31. Mai 2016

Ich bin dann mal fort

Ich sitze vor der Hütte am Bankerl in der Sonne. Mit Anorak und Haubi, obwohl es Mitte Mai ist. Es ist definitiv kühler, als wir es während unseres letzten Winterurlaubs in Tirol im Dezember hatten. In der Hand habe ich ein Glas Sauvignon blanc aus der Südoststeiermark. Ein wundervoller Lagenwein. Etwas, das es 2016 wahrscheinlich nicht geben wird. Denn selbst der sonnigste Kogel ist diesen Mai im Schnee erfroren. Unvorstellbar, was die heurigen Wetterkapriolen für viele Menschen bedeuten werden. Und für die Wirtschaft einer ganzen Region. Als Obst- oder Weinbauer hat man im Moment definitiv Grund für alle möglichen Anfälle. Und auch mein vollstes Verständnis und Mitgefühl. Ich frag mich nur: Warum spinnen all die anderen auch?

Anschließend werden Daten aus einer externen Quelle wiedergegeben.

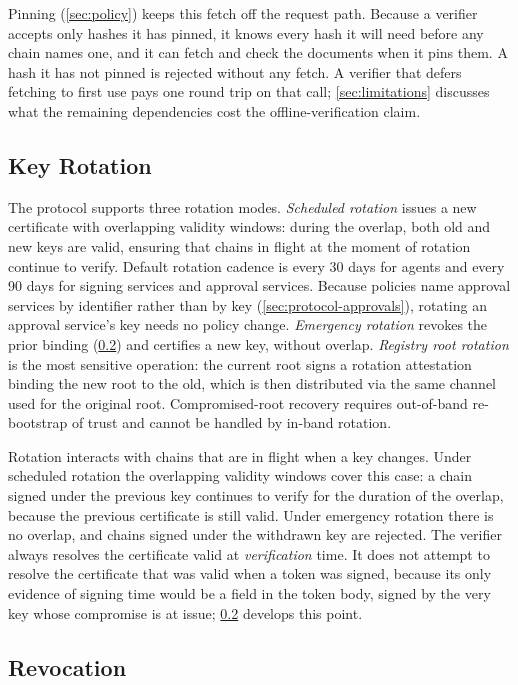 \documentclass[11pt,a4paper]{article}
\begin{document}
Pinning (\cref{sec:policy}) keeps this fetch off the request path.
Because a verifier accepts only hashes it has pinned, it knows every
hash it will need before any chain names one, and it can fetch and check
the documents when it pins them. A hash it has not pinned is rejected
without any fetch. A verifier that defers fetching to first use pays one
round trip on that call; \cref{sec:limitations} discusses what the
remaining dependencies cost the offline-verification claim.

\subsection{Key Rotation}
\label{sec:identity-rotation}

The protocol supports three rotation modes. \emph{Scheduled rotation}
issues a new certificate with overlapping validity windows: during the
overlap, both old and new keys are valid, ensuring that chains in
flight at the moment of rotation continue to verify. Default rotation
cadence is every 30 days for agents and every 90 days for signing
services and approval services. Because policies name approval services
by identifier rather than by key (\cref{sec:protocol-approvals}),
rotating an approval service's key needs no policy change. \emph{Emergency rotation} revokes the
prior binding (\cref{sec:identity-revocation}) and certifies a new key,
without overlap. \emph{Registry root rotation} is the most
sensitive operation: the current root signs a rotation attestation
binding the new root to the old, which is then distributed via the
same channel used for the original root. Compromised-root recovery
requires out-of-band re-bootstrap of trust and cannot be handled by
in-band rotation.

Rotation interacts with chains that are in flight when a key changes.
Under scheduled rotation the overlapping validity windows cover this
case: a chain signed under the previous key continues to verify for the
duration of the overlap, because the previous certificate is still
valid. Under emergency rotation there is no overlap, and chains signed
under the withdrawn key are rejected. The verifier always resolves the
certificate valid at \emph{verification} time. It does not attempt to
resolve the certificate that was valid when a token was signed, because
its only evidence of signing time would be a field in the token body,
signed by the very key whose compromise is at issue;
\cref{sec:identity-revocation} develops this point.

\subsection{Revocation}
\label{sec:identity-revocation}
\end{document}
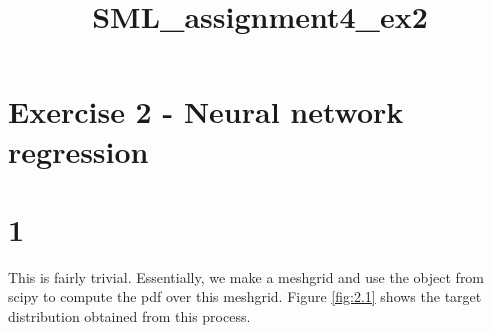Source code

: \documentclass[11pt]{article}
\title{SML\_assignment4\_ex2}
\begin{document}
    
    
    \maketitle
    
    

    
    \section{Exercise 2 - Neural network
regression}\label{exercise-2---neural-network-regression}

    \section{1}\label{section}
	This is fairly trivial. Essentially, we make a meshgrid and use the object from scipy to compute the pdf over this meshgrid. Figure \ref{fig:2.1} shows the target distribution obtained from this process. 
		
\end{document}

Die letzte Arbeitswoche war anstrengend. Abgesehen davon, dass es mehr Angina und grippale Infekt zu behandeln gab als in einem durchschnittlichen Februar, sind die Leute offensichtlich wirklich ziemlich fertig. Mindestens einmal in der Stunde wird eine ganz normale Infektkon­trolle zum psychotherapeutischen Großereignis. Das Wartezimmer wird immer voller und es geht einfach nichts weiter. Es beginnt immer ähnlich. Wenn ich mich vom Patienten verabschieden möchte, kommt die Frage: „Ich hab da noch eine Kleinigkeit, haben Sie noch ein wenig Zeit?“ Natürlich habe ich immer Zeit, und natürlich ist es niemals eine Kleinigkeit. Dafür aber eine ausgewachsene Lebenskrise oder der ganz große Weltschmerz. Also wird geredet, zugehört und viel geheult. Und das Wartezimmer wird noch voller.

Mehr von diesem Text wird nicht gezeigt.